▸ **Input**:

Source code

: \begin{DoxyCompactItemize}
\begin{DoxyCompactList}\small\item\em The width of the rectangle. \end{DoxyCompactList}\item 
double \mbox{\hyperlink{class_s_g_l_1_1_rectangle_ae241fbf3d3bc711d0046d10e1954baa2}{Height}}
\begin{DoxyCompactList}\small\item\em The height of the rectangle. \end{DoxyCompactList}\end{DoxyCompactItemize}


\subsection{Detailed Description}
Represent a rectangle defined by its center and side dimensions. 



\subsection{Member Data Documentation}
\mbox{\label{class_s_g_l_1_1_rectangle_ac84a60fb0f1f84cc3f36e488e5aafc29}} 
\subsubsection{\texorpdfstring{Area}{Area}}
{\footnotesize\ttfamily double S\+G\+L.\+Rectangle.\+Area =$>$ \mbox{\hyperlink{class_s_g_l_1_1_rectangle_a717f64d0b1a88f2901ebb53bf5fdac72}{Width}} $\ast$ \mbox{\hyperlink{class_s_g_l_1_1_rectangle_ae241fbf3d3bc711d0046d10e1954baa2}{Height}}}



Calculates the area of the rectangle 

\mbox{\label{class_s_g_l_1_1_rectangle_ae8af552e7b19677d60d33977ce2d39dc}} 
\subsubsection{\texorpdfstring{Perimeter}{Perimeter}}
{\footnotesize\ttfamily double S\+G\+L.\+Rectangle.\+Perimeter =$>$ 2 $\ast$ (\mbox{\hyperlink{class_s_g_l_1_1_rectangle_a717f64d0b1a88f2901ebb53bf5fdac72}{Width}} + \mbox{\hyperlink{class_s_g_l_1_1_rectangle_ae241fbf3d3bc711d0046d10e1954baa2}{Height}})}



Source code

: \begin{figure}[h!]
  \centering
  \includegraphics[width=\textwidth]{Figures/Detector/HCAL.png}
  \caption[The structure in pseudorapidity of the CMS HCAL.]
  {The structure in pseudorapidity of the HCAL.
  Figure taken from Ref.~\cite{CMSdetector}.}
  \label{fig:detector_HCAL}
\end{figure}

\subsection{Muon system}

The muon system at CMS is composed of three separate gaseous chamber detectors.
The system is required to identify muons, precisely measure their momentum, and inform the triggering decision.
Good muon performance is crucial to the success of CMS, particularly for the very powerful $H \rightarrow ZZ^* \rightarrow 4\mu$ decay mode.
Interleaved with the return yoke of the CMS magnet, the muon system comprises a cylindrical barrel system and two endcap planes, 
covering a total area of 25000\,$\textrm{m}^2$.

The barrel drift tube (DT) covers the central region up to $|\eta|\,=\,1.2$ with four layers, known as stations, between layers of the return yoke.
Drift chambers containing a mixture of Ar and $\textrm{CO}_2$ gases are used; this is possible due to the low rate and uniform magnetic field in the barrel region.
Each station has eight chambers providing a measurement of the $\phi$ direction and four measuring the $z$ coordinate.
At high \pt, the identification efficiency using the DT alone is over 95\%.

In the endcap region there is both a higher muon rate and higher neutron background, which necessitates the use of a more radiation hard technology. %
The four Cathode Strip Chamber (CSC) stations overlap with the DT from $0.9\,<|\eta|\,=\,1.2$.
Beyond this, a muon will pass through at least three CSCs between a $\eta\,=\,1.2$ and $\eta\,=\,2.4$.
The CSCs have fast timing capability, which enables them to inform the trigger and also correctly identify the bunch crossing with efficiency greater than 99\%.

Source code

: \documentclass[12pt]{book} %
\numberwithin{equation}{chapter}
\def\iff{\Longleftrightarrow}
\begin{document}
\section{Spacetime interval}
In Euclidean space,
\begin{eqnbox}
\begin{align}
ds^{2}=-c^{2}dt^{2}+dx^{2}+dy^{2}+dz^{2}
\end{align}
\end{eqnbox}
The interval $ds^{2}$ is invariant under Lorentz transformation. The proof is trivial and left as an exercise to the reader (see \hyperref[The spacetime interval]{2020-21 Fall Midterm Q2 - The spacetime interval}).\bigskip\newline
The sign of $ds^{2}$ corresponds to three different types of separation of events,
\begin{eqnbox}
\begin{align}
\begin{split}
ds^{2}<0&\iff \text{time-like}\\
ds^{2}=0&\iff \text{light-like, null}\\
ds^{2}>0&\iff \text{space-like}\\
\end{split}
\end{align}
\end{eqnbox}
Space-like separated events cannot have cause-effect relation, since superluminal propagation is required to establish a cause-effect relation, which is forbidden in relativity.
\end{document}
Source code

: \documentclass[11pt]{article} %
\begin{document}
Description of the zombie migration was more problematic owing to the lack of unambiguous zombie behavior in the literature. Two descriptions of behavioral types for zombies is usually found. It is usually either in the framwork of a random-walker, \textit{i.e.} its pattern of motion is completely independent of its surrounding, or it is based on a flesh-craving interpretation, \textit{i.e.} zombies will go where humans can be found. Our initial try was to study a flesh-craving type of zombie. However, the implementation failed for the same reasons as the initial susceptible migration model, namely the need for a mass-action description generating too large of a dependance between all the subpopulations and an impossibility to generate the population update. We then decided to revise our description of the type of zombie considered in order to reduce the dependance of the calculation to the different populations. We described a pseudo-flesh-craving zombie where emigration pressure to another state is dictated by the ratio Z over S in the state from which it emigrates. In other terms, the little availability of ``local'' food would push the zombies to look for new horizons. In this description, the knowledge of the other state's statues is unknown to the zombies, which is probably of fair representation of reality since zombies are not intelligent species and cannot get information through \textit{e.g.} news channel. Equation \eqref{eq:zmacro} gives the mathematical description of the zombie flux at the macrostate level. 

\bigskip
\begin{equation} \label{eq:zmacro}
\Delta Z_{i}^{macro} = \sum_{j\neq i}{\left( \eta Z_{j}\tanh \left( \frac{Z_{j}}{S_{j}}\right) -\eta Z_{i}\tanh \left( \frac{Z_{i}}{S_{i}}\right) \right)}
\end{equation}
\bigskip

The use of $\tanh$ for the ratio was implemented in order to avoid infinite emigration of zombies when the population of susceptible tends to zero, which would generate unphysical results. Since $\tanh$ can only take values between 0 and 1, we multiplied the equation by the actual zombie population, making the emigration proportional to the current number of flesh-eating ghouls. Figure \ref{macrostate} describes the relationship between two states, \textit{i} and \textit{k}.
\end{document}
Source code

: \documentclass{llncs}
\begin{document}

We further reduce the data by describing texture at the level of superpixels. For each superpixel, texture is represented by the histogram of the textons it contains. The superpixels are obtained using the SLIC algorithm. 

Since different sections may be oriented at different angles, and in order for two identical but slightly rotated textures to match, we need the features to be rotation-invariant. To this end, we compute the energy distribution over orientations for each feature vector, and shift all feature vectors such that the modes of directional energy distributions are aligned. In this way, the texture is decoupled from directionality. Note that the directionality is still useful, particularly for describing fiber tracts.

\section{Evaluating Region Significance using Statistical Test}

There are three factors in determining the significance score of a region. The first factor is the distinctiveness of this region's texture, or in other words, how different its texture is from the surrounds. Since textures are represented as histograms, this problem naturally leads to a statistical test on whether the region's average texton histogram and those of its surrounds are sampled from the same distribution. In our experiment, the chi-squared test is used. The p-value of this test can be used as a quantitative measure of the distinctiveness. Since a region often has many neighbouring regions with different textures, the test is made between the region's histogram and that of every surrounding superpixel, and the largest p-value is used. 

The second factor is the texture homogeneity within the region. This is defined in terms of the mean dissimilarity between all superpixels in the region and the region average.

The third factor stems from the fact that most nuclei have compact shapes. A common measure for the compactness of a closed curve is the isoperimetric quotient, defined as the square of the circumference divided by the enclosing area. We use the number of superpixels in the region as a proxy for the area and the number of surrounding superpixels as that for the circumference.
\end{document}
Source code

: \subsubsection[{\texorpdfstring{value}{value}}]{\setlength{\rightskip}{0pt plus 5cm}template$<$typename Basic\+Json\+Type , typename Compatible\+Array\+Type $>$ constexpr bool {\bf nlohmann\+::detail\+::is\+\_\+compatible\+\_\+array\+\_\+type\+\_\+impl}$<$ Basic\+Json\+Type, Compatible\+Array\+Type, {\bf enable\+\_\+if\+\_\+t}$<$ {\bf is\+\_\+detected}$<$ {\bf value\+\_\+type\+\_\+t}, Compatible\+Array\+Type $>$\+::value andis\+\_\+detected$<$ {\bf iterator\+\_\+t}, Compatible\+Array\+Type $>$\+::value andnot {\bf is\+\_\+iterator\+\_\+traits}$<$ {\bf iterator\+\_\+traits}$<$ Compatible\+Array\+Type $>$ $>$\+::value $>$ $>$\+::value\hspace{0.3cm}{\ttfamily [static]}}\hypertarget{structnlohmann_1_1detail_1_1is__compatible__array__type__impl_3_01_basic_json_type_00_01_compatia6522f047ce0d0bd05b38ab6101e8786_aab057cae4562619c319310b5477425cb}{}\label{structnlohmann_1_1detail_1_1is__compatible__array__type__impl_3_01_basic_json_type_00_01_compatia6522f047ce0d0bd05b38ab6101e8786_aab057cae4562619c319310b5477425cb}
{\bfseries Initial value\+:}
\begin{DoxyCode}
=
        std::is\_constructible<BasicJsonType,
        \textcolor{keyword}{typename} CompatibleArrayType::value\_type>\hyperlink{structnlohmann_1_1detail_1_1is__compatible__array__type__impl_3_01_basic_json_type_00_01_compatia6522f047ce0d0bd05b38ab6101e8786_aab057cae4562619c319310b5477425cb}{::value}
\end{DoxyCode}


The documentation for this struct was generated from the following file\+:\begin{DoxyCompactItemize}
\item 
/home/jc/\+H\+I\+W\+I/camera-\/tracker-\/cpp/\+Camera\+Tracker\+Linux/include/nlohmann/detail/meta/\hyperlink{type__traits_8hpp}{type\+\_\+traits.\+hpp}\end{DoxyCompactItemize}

▸ **Problem to solve**: Among the records above, only the lines between the line holding "Drift chambers containing" and the line holding "Each station has", inclusive, are to be output, exactly as written.

▸ **Response below**:
Drift chambers containing a mixture of Ar and $\textrm{CO}_2$ gases are used; this is possible due to the low rate and uniform magnetic field in the barrel region.
Each station has eight chambers providing a measurement of the $\phi$ direction and four measuring the $z$ coordinate.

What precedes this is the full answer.